Can you try marking fewer outputs?

Jul 29 '22 13:07 pranavm-nvidia

您可以尝试标记更少的输出吗？

i removed mark all, also failed

polygraphy run model.onnx --trt --onnxrt --tactic-sources CUBLAS --fp16 --atol 1e-3 --rtol 1e-3 --val-range [0,1]

below is ouput

[08/01/2022-09:43:39] [TRT] [W] If this is not the desired behavior, please modify the weights or retrain with regularization to reduce the magnitude of the weights.
[08/01/2022-09:43:39] [TRT] [W] Weights [name=onnx::MatMul_3171 + (Unnamed Layer* 313) [Shuffle]] had the following issues when converted to FP16:
[08/01/2022-09:43:39] [TRT] [W]  - Subnormal FP16 values detected. 
[08/01/2022-09:43:39] [TRT] [W] If this is not the desired behavior, please modify the weights or retrain with regularization to reduce the magnitude of the weights.
[08/01/2022-09:43:39] [TRT] [W] Weights [name=onnx::MatMul_3172 + (Unnamed Layer* 330) [Shuffle]] had the following issues when converted to FP16:
[08/01/2022-09:43:39] [TRT] [W]  - Subnormal FP16 values detected. 
[08/01/2022-09:43:39] [TRT] [W] If this is not the desired behavior, please modify the weights or retrain with regularization to reduce the magnitude of the weights.
[08/01/2022-09:43:46] [TRT] [W] Skipping tactic 0 due to insufficient memory on requested size of 444487680 detected for tactic 0x0000000000000000.
[08/01/2022-09:43:46] [TRT] [W] cuDNN, cuBLAS or cuBLASLt library is still required on networks with loop, boolean operators or transformer based architectures even if it is disabled through TacticSources APIs.
[08/01/2022-09:43:53] [TRT] [W] Skipping tactic 0 due to insufficient memory on requested size of 444487680 detected for tactic 0x0000000000000000.
[08/01/2022-09:43:53] [TRT] [E] 10: [optimizer.cpp::computeCosts::3628] Error Code 10: Internal Error (Could not find any implementation for node {ForeignNode[q...Reshape_973 + Transpose_974 + Reshape_980]}.)
[08/01/2022-09:43:53] [TRT] [E] 2: [builder.cpp::buildSerializedNetwork::636] Error Code 2: Internal Error (Assertion engine != nullptr failed. )
[!] Invalid Engine.

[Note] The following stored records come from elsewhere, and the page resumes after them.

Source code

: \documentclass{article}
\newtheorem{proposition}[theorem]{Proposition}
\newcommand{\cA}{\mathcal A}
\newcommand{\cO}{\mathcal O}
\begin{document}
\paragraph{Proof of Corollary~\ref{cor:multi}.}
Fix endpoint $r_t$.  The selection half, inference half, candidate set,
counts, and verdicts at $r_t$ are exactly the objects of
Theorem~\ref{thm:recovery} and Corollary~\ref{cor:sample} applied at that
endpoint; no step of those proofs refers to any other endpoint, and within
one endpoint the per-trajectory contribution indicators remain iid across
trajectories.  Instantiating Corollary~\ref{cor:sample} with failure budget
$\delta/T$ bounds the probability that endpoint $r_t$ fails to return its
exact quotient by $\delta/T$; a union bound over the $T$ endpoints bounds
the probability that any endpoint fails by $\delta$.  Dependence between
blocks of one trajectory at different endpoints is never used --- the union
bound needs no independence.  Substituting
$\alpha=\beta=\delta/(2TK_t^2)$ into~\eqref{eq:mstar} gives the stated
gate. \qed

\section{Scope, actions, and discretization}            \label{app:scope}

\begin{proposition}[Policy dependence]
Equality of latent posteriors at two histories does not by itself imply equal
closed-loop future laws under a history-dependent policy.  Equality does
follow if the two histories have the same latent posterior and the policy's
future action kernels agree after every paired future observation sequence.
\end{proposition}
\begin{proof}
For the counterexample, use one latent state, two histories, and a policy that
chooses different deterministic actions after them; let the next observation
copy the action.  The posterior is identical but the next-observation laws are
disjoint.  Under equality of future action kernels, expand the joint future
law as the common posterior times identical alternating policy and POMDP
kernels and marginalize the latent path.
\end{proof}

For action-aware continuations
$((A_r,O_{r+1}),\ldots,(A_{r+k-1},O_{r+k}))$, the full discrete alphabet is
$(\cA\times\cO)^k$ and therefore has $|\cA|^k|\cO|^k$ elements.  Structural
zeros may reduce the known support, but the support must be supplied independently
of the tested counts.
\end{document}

Please ensure the engine was built correctly

Aug 01 '22 01:08 duanchengwen

i met the same error

Aug 01 '22 08:08 oreo-lp

Can you try increasing the workspace size? e.g. --pool-limit workspace:1G

Aug 01 '22 13:08 pranavm-nvidia

Can you try increasing the workspace size? e.g. --pool-limit workspace:1G I set --pool-limit workspace:2G or --pool-limit workspace:20G, but it did not work

Aug 01 '22 13:08 oreo-lp

Can you try increasing the workspace size? e.g. --pool-limit workspace:1G

my network is transformer, when runpolygraphy run ./transformer.onnx --trt, it's ok. but run polygraphy run ./transformer.onnx --trt-outputs mark all --pool-limit workspace:2G, not work.

Aug 02 '22 01:08 oreo-lp

Can you try increasing the workspace size? e.g. --pool-limit workspace:1G

When I extract the onnx model, and only contain "input_mask -> unsqueeze" ops, the same error arose. Maybe polygraphy tools doesnt support "unsqueeze" op?

Aug 02 '22 03:08 oreo-lp

Can you try increasing the workspace size? e.g. --pool-limit workspace:1G

when I set --trt-outputs mark all, the same error arose, but set --trt-outputs is some layer id, e.g. --trt-outputs 10, it's ok. What's the reason for this bug?

Aug 02 '22 08:08 oreo-lp

It sounds like a TensorRT bug. Can you share the extracted model where you're seeing this?

Aug 02 '22 13:08 pranavm-nvidia

It sounds like a TensorRT bug. Can you share the extracted model where you're seeing this?

The transformer of wav2vec2, https://github.com/facebookresearch/fairseq

Aug 03 '22 01:08 oreo-lp

这听起来像是一个 TensorRT 错误。你能分享你看到这个的提取模型吗？

here is the model https://drive.google.com/file/d/1Uva7yyq9f9AQ406QzVJrJRVr8M9BykYR/view?usp=sharing

Aug 03 '22 06:08 duanchengwen

Thanks, I've filed an internal issue to track this (internal id: 3742810). In the meantime, you should be able to work around this by either marking a specific set of outputs (instead of mark all) and increasing the workspace size or using polygraphy debug reduce (see this example).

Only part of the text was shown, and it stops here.